Exercise inputs below:

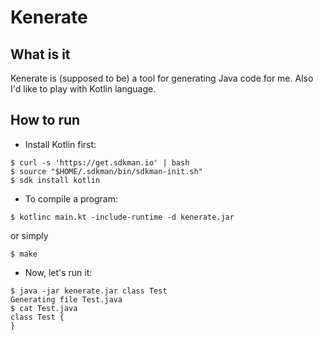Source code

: # Kenerate

## What is it

Kenerate is (supposed to be) a tool for generating Java code for me. Also I'd
like to play with Kotlin language.

## How to run

* Install Kotlin first:

```console
$ curl -s 'https://get.sdkman.io' | bash
$ source "$HOME/.sdkman/bin/sdkman-init.sh"
$ sdk install kotlin
```

* To compile a program:

```console
$ kotlinc main.kt -include-runtime -d kenerate.jar
```

or simply

```console
$ make
```

* Now, let's run it:
```console
$ java -jar kenerate.jar class Test
Generating file Test.java
$ cat Test.java
class Test {
}
```
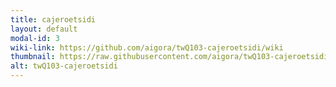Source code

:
 ```yaml
---
title: cajeroetsidi
layout: default
modal-id: 3
wiki-link: https://github.com/aigora/twQ103-cajeroetsidi/wiki
thumbnail: https://raw.githubusercontent.com/aigora/twQ103-cajeroetsidi/master/logo.png
alt: twQ103-cajeroetsidi
---
```

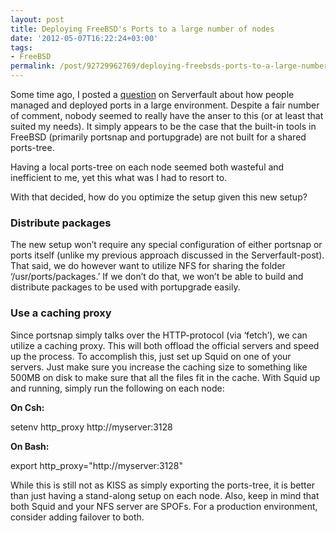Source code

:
 ```yaml
---
layout: post
title: Deploying FreeBSD's Ports to a large number of nodes
date: '2012-05-07T16:22:24+03:00'
tags:
- FreeBSD
permalink: /post/92729962769/deploying-freebsds-ports-to-a-large-number-of-nodes
---
```

Some time ago, I posted a [question](http://serverfault.com/questions/364556/how-do-you-manage-and-deploy-freebsds-ports-in-a-large-environment) on Serverfault about how people managed and deployed ports in a large environment. Despite a fair number of comment, nobody seemed to really have the anser to this (or at least that suited my needs). It simply appears to be the case that the built-in tools in FreeBSD (primarily portsnap and portupgrade) are not built for a shared ports-tree.

Having a local ports-tree on each node seemed both wasteful and inefficient to me, yet this what was I had to resort to.

With that decided, how do you optimize the setup given this new setup?  

### Distribute packages

The new setup won’t require any special configuration of either portsnap or ports itself (unlike my previous approach discussed in the Serverfault-post). That said, we do however want to utilize NFS for sharing the folder ‘/usr/ports/packages.’ If we don’t do that, we won’t be able to build and distribute packages to be used with portupgrade easily.

### Use a caching proxy

Since portsnap simply talks over the HTTP-protocol (via ‘fetch’), we can utilize a caching proxy. This will both offload the official servers and speed up the process. To accomplish this, just set up Squid on one of your servers. Just make sure you increase the caching size to something like 500MB on disk to make sure that all the files fit in the cache. With Squid up and running, simply run the following on each node:

**On Csh:**

setenv http_proxy http://myserver:3128

**On Bash:**

export http_proxy="http://myserver:3128"

While this is still not as KISS as simply exporting the ports-tree, it is better than just having a stand-along setup on each node. Also, keep in mind that both Squid and your NFS server are SPOFs. For a production environment, consider adding failover to both.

End of Exercise inputs.

• [What is being asked]: Only the text of the records is to be reproduced exactly; skip the pictures.

• [Result of the task]:
Source code

: # Kenerate

## What is it

Kenerate is (supposed to be) a tool for generating Java code for me. Also I'd
like to play with Kotlin language.

## How to run

* Install Kotlin first:

```console
$ curl -s 'https://get.sdkman.io' | bash
$ source "$HOME/.sdkman/bin/sdkman-init.sh"
$ sdk install kotlin
```

* To compile a program:

```console
$ kotlinc main.kt -include-runtime -d kenerate.jar
```

or simply

```console
$ make
```

* Now, let's run it:
```console
$ java -jar kenerate.jar class Test
Generating file Test.java
$ cat Test.java
class Test {
}
```
Source code

:
 ```yaml
---
title: cajeroetsidi
layout: default
modal-id: 3
wiki-link: https://github.com/aigora/twQ103-cajeroetsidi/wiki
thumbnail: https://raw.githubusercontent.com/aigora/twQ103-cajeroetsidi/master/logo.png
alt: twQ103-cajeroetsidi
---
```

Source code

:
 ```yaml
---
layout: post
title: Deploying FreeBSD's Ports to a large number of nodes
date: '2012-05-07T16:22:24+03:00'
tags:
- FreeBSD
permalink: /post/92729962769/deploying-freebsds-ports-to-a-large-number-of-nodes
---
```

Some time ago, I posted a [question](http://serverfault.com/questions/364556/how-do-you-manage-and-deploy-freebsds-ports-in-a-large-environment) on Serverfault about how people managed and deployed ports in a large environment. Despite a fair number of comment, nobody seemed to really have the anser to this (or at least that suited my needs). It simply appears to be the case that the built-in tools in FreeBSD (primarily portsnap and portupgrade) are not built for a shared ports-tree.

Having a local ports-tree on each node seemed both wasteful and inefficient to me, yet this what was I had to resort to.

With that decided, how do you optimize the setup given this new setup?  

### Distribute packages

The new setup won’t require any special configuration of either portsnap or ports itself (unlike my previous approach discussed in the Serverfault-post). That said, we do however want to utilize NFS for sharing the folder ‘/usr/ports/packages.’ If we don’t do that, we won’t be able to build and distribute packages to be used with portupgrade easily.

### Use a caching proxy

Since portsnap simply talks over the HTTP-protocol (via ‘fetch’), we can utilize a caching proxy. This will both offload the official servers and speed up the process. To accomplish this, just set up Squid on one of your servers. Just make sure you increase the caching size to something like 500MB on disk to make sure that all the files fit in the cache. With Squid up and running, simply run the following on each node:

**On Csh:**

setenv http_proxy http://myserver:3128

**On Bash:**

export http_proxy="http://myserver:3128"

While this is still not as KISS as simply exporting the ports-tree, it is better than just having a stand-along setup on each node. Also, keep in mind that both Squid and your NFS server are SPOFs. For a production environment, consider adding failover to both.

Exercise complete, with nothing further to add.